Congratulations on an excellent skiff. I have owned a J series, J14, and found it to be a great boat at a great price. You mods are functional and well executed. You will like remote steering, but consider a side console because of the narrow beam.

Looks like a fishin machine to me. Enjoy.


----------



## snookin99 (Apr 13, 2008)

Thanks for the compliments, man.
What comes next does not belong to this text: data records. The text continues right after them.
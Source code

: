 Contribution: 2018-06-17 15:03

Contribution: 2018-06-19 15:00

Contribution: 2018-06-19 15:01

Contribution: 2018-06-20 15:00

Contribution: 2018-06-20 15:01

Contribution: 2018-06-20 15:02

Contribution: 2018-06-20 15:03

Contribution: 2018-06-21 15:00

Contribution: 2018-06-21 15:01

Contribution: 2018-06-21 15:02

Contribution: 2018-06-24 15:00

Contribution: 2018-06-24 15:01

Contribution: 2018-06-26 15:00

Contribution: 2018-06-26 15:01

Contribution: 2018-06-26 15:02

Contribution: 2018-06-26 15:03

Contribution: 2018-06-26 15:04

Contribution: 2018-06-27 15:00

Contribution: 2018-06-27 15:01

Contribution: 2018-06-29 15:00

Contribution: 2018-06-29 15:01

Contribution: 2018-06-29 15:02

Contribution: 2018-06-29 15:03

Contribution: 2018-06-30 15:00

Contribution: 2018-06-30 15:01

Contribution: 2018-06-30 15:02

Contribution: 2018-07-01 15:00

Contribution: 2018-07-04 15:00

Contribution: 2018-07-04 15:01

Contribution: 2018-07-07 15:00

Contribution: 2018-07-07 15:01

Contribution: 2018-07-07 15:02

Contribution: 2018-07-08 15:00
I considered a side console but I actually want to rig a crows nest style console.. I want a leaning post because I like to stand and drive.
I'm thinking to rig it similar to a Banshee extreme except with a leaning post


----------



## tbayray (Sep 18, 2008)

That's exactly what I wanted to do with mine...
I think I'm going straight poling platform though...
Just more cost effective for me...

What kinda hulls that photo of... Its not a Ranger is it... Just BansheeStyle tower right


----------



## Swamp (Jul 12, 2010)

What is the advantage of a "crows nest" console like that? My first thought is that you take up the same amount of space as a traditional console with the same foot print but loose storage space. Weight? It does look sharp though, and "because I like it" is as good a reason as any other. The seats on the poling platform and console makes me cringe though since I'm a fly flinger.


----------



## snookin99 (Apr 13, 2008)

Yeah the seats a no bueno for me as well.. Frankly, I just like the looks over a traditional console. I do think it would be a better height than a traditional j16 console for standing and driving with a leaning post. Plus I think the J16 consoles look awful.. It may be a bit lighter too due to a simpler construction?
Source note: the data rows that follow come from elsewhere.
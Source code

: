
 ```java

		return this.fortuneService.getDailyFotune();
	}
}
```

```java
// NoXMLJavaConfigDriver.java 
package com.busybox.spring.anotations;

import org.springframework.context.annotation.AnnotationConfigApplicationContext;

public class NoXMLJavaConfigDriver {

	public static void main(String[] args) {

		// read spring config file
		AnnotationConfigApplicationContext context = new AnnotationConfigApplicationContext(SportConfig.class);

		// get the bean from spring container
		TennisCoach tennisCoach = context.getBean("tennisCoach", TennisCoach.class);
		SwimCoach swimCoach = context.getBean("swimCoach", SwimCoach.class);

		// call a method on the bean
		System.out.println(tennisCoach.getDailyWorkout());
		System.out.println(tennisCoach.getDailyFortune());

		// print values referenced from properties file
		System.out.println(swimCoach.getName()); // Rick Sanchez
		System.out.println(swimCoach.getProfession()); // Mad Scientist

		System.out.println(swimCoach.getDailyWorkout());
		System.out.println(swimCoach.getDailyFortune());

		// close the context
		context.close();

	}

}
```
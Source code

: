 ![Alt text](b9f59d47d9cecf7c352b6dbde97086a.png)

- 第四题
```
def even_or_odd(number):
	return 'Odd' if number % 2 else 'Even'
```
As for the skiff, I'm not sure. I did a google image search of a ranger banshee extreme and this pic had the best angle of the console itself, doesn't look like a ranger though..


----------



## Swamp (Jul 12, 2010)

Gotcha, I thought I might be missing something. Like I said "I like it!" is more than enough reason.  It does look sharp.


----------



## logandorn96 (Mar 27, 2011)

I know this post is old but where would you purchase the crows nest console?


----------



## mudd_minnow (Oct 13, 2010)

I've got an old Banchee console that I purchased from the manufacture in Titusville, ( I think that's the location ). On mine, the top edge has been removed do to them experimenting. I think you can get the console bridge mount (aluminum tubing ) from flounder pounder at the port in cape canaveral. Here is the website:
www.fp.marine.com
I think he still has some mounts left. They are a boat surplus type of place.


----------